TASK TO COMPLETE: Where a line below carries the word "welcome", include it in the count, then give the count alone.

Stored data entries:
* * * * * * *

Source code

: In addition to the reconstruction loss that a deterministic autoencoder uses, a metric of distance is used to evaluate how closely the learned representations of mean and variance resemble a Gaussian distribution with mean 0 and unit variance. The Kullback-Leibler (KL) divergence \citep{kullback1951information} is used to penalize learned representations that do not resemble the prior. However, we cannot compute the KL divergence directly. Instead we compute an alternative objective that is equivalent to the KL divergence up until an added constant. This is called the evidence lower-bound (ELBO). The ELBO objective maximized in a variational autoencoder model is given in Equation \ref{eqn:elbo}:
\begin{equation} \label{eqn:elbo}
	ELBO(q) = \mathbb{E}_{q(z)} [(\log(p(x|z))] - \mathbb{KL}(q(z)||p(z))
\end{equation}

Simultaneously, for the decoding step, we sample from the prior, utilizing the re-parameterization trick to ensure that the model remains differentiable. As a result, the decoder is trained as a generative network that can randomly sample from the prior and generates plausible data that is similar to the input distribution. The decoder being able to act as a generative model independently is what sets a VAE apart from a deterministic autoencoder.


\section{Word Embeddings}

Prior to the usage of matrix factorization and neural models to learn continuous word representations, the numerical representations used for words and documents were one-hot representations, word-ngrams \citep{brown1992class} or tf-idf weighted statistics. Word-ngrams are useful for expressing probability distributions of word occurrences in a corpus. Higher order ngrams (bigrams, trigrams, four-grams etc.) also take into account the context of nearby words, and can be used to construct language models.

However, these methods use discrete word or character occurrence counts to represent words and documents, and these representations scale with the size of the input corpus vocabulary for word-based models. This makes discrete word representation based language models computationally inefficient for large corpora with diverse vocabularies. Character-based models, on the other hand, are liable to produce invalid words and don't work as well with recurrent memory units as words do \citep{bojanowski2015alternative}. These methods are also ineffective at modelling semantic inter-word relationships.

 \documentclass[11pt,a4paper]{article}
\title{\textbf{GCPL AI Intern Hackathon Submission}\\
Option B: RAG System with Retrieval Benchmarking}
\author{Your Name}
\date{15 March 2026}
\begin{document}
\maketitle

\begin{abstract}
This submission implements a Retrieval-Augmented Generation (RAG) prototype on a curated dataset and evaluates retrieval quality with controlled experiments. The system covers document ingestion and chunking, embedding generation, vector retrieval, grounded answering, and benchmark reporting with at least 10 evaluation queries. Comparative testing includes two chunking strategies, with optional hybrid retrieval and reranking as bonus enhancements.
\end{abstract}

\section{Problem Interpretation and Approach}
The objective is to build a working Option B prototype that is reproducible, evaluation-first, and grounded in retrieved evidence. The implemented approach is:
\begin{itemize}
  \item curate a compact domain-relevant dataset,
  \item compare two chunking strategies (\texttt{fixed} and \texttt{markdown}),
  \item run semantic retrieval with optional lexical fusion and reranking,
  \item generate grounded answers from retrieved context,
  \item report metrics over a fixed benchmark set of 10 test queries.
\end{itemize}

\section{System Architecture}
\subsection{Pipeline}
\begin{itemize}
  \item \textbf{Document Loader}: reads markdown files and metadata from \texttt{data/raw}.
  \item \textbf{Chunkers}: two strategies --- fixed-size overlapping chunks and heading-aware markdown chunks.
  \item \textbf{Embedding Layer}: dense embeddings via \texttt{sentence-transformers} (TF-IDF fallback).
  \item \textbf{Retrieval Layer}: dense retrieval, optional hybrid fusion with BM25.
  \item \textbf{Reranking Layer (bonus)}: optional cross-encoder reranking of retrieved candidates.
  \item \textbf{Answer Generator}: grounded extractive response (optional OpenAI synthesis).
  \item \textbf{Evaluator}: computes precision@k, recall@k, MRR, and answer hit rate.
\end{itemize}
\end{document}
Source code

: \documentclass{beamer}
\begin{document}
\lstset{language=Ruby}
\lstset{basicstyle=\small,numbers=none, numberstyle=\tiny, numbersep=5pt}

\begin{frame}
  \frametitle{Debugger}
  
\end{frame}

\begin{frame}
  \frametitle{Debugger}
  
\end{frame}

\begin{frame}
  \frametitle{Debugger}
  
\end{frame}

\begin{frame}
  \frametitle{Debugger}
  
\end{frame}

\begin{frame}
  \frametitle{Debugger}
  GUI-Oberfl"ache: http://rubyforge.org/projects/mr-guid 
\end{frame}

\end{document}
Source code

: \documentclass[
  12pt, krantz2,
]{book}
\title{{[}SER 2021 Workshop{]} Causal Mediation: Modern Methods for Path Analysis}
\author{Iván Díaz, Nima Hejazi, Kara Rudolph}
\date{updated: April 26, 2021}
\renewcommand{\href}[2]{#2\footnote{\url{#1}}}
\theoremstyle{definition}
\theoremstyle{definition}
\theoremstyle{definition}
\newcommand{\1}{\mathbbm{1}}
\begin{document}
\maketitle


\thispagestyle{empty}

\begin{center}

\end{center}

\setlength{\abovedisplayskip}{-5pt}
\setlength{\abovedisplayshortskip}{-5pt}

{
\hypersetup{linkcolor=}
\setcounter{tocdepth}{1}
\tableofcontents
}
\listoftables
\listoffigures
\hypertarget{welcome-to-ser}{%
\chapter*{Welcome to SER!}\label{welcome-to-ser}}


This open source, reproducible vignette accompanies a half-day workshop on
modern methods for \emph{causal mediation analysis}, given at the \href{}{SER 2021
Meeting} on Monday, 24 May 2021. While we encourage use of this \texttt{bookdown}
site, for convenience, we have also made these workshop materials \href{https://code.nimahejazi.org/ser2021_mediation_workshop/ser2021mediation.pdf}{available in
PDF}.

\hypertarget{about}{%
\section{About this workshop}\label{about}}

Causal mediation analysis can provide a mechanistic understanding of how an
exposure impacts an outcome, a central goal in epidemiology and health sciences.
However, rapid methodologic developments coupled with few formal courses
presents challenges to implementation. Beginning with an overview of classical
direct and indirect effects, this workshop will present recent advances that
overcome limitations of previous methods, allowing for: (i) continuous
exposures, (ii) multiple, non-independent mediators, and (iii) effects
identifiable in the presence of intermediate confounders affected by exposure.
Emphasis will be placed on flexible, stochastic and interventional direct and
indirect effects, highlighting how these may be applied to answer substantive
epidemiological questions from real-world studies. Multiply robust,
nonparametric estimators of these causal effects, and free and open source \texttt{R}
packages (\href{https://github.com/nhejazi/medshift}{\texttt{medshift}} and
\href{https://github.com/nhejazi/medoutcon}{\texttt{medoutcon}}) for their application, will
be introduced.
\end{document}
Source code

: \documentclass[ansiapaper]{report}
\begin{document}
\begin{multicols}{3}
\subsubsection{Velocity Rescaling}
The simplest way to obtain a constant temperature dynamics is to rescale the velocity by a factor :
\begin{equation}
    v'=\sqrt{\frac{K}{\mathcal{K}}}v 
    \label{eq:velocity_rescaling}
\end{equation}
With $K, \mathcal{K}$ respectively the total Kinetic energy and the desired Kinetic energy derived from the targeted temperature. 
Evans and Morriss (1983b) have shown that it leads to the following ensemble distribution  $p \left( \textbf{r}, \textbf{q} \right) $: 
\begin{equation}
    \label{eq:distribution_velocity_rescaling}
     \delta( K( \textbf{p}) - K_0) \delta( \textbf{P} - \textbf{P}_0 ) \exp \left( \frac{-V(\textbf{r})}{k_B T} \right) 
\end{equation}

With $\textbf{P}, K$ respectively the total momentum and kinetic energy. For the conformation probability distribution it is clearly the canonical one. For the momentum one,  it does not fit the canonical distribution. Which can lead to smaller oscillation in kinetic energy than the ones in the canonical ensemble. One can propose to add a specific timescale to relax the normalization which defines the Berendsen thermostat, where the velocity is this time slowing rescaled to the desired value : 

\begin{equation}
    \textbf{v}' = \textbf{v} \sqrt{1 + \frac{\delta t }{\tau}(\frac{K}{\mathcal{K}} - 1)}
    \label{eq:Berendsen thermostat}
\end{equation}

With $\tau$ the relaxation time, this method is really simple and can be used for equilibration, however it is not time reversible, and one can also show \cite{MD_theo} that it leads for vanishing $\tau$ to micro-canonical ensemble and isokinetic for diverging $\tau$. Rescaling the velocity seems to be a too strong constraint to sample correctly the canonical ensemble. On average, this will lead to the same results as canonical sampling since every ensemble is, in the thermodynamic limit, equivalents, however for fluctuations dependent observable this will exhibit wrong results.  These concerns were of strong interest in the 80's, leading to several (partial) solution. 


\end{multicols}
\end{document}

* * * * * * *

ANSWER SPACE: 2